Of God and Doofus Teens

By RICHARD SCHICKEL

Bad attitude, bad wardrobe, bad study habits. Tim Dunphy (Shawn Hatosy) arrives at snooty Cornwall Academy with all that baggage spilling out of the trash bag he carries in lieu of the suitcase he can't afford.

In his working-class back-story there are drugs, drink and a feckless but funny bunch of buddies. Also a paraplegic brother, a three-legged dog and a widowed father (Alec Baldwin) for whom tough love is a family tradition, not a catch phrase. It is he who has sentenced his son to a last-chance senior year in prep school, which strikes him as a better, if more expensive, alternative to reform school.

Outside Providence--the title refers to Tim's native habitat, Pawtucket, R.I., as well as to the silence of God when it comes to doofus teenagers--works in mysterious ways its wonders to perform. For the coming-of-age cliches don't stop once Tim settles in at Cornwall. There are a sadistic housemaster, a hidebound headmaster, a geeky roommate and a duplicitous pal to contend with, and the prettiest girl on campus (Amy Smart) to woo, ruin and redeem. One finds oneself asking how such familiar stuff breeds contentment instead of contempt.

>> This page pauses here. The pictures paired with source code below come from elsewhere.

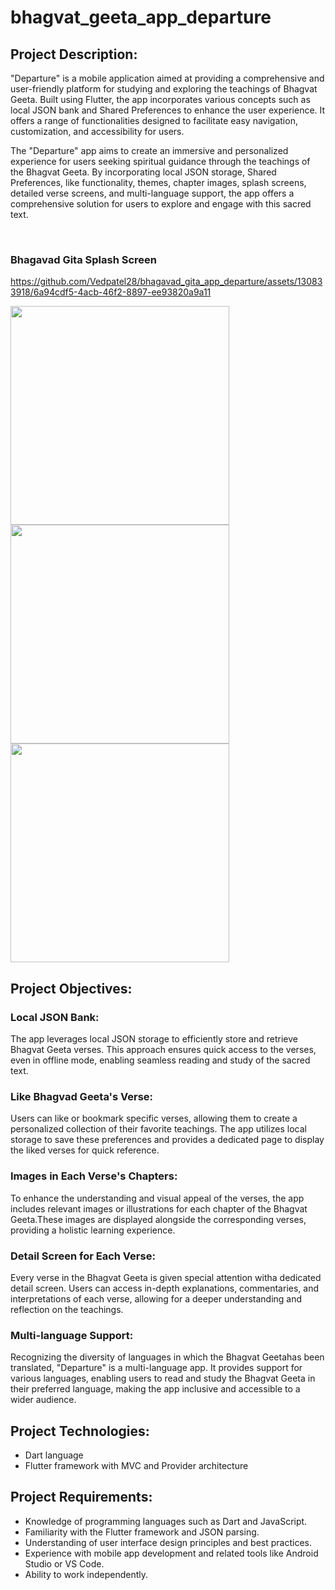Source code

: # bhagvat_geeta_app_departure

## Project Description:
"Departure" is a mobile application aimed at providing a comprehensive and user-friendly
platform for studying and exploring the teachings of Bhagvat Geeta. Built using Flutter, the app
incorporates various concepts such as local JSON bank and Shared Preferences to enhance the
user experience. It offers a range of functionalities designed to facilitate easy navigation,
customization, and accessibility for users.

The "Departure" app aims to create an immersive and personalized experience for users seeking
spiritual guidance through the teachings of the Bhagvat Geeta. By incorporating local JSON
storage, Shared Preferences, like functionality, themes, chapter images, splash screens, detailed
verse screens, and multi-language support, the app offers a comprehensive solution for users to
explore and engage with this sacred text.


<br>

### Bhagavad Gita Splash Screen

https://github.com/Vedpatel28/bhagavad_gita_app_departure/assets/130833918/6a94cdf5-4acb-46f2-8897-ee93820a9a11

<img src = "https://github.com/Vedpatel28/bhagavad_gita_app_departure/assets/130833918/b072d855-f115-4443-bfd0-362698e85079" height = "350"></img>
<img src = "https://github.com/Vedpatel28/bhagavad_gita_app_departure/assets/130833918/03d36331-c764-4dcc-9e0d-95f2b88d4702" height = "350"></img>
<img src = "https://github.com/Vedpatel28/bhagavad_gita_app_departure/assets/130833918/9d8a5ee8-b055-4b8e-9a62-9c53d2040dfc" height = "350"></img>

## Project Objectives:

### Local JSON Bank: 
The app leverages local JSON storage to efficiently store and retrieve
Bhagvat Geeta verses. This approach ensures quick access to the verses, even in offline mode,
enabling seamless reading and study of the sacred text.

### Like Bhagvad Geeta's Verse: 
Users can like or bookmark specific verses, allowing them to
create a personalized collection of their favorite teachings. The app utilizes local storage to save
these preferences and provides a dedicated page to display the liked verses for quick reference.

### Images in Each Verse's Chapters: 
To enhance the understanding and visual appeal of the
verses, the app includes relevant images or illustrations for each chapter of the Bhagvat Geeta.These images are displayed alongside the corresponding verses, providing a holistic learning experience.

### Detail Screen for Each Verse: 
Every verse in the Bhagvat Geeta is given special attention witha dedicated detail screen. Users can access in-depth explanations, commentaries, and
interpretations of each verse, allowing for a deeper understanding and reflection on the teachings.

### Multi-language Support: 
Recognizing the diversity of languages in which the Bhagvat Geetahas been translated, "Departure" is a multi-language app. It provides support for various
languages, enabling users to read and study the Bhagvat Geeta in their preferred language, making the app inclusive and accessible to a wider audience.

## Project Technologies:
- Dart language
- Flutter framework with MVC and Provider architecture

## Project Requirements:
- Knowledge of programming languages such as Dart and JavaScript.
- Familiarity with the Flutter framework and JSON parsing.
- Understanding of user interface design principles and best practices.
- Experience with mobile app development and related tools like Android Studio or VS Code.
- Ability to work independently.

Part of the answer, paradoxically, may lie in the way the film shamelessly, even joyously, keeps piling on that familiar material. At some point the sheer mass of it simply overwhelms dubiety. The fact that everything that happens in the movie comes as a surprise to its participants helps too. They apparently have not seen all the movies or read all the books about adolescent angst. So their responses are fresh. And felt.

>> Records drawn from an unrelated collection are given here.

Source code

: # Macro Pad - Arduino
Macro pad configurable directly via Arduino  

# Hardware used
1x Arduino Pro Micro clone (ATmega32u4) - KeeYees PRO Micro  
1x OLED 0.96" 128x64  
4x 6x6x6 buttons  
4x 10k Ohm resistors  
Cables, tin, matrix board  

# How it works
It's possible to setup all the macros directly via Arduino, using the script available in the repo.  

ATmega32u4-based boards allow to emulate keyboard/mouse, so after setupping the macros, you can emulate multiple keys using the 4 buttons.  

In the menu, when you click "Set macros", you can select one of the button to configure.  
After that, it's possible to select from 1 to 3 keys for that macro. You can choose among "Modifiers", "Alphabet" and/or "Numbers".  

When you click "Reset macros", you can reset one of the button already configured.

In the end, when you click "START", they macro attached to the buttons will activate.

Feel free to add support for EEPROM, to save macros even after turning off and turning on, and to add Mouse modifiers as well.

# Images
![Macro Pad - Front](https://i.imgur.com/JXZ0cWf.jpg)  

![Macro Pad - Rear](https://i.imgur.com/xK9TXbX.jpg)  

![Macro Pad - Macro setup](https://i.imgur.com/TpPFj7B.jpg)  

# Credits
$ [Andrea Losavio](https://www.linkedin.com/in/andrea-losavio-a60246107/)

That's particularly true of Hatosy. He's not so much a goofball as a radical innocent trying to pick up the clues to the preppie lifestyle but at the same time remaining fiercely loyal to his family and friends back home. It's a touching quality, and the actor engagingly lives it. Ditto Baldwin as his roughneck father, who has a depressive's shrewdness about other people's weaknesses as well as a depressive's inability to do anything about his own life, which consists mainly of railing at his children and playing poker with his boozy cronies.

These are both wonderful performances, with Baldwin's--coming on top of his superb movie-star parody in Notting Hill--opening up rich new territories for him to explore. But Outside Providence is full of glorious actor's moments, and may finally owe its success to them. One begins to think, If all these people believe so wholeheartedly in this enterprise, maybe I ought to as well.

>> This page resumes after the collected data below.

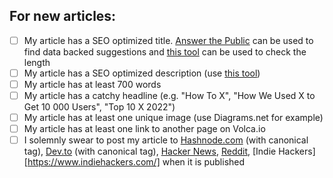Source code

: ## For new articles:

- [ ] My article has a SEO optimized title. [Answer the Public](https://answerthepublic.com/) can be used to find data backed suggestions and [this tool](https://totheweb.com/learning_center/tool-test-google-title-meta-description-lengths/) can be used to check the length
- [ ] My article has a SEO optimized description (use [this tool](https://totheweb.com/learning_center/tool-test-google-title-meta-description-lengths/))
- [ ] My article has at least 700 words
- [ ] My article has a catchy headline (e.g. "How To X", "How We Used X to Get 10 000 Users", "Top 10 X 2022")
- [ ] My article has at least one unique image (use Diagrams.net for example)
- [ ] My article has at least one link to another page on Volca.io
- [ ] I solemnly swear to post my article to [Hashnode.com](https://hashnode.com/) (with canonical tag), [Dev.to](https://dev.to/) (with canonical tag), [Hacker News](https://news.ycombinator.com/), [Reddit](https://www.reddit.com/), [Indie Hackers][https://www.indiehackers.com/] when it is published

Certainly it leads one to re-examine the premise of Peter and Bobby Farrelly. Up to now they have been our gross-out geniuses (Dumb & Dumber, There's Something About Mary), and Miramax wouldn't mind if you thought Outside Providence was more of the same. But adapting a novel by Peter and working with director Michael Corrente, the siblings, who also produced this film, maintain their best quality, which is a kind of unblinking frankness about our basic humanity, while skipping the bathroom jokes. You won't miss them at all.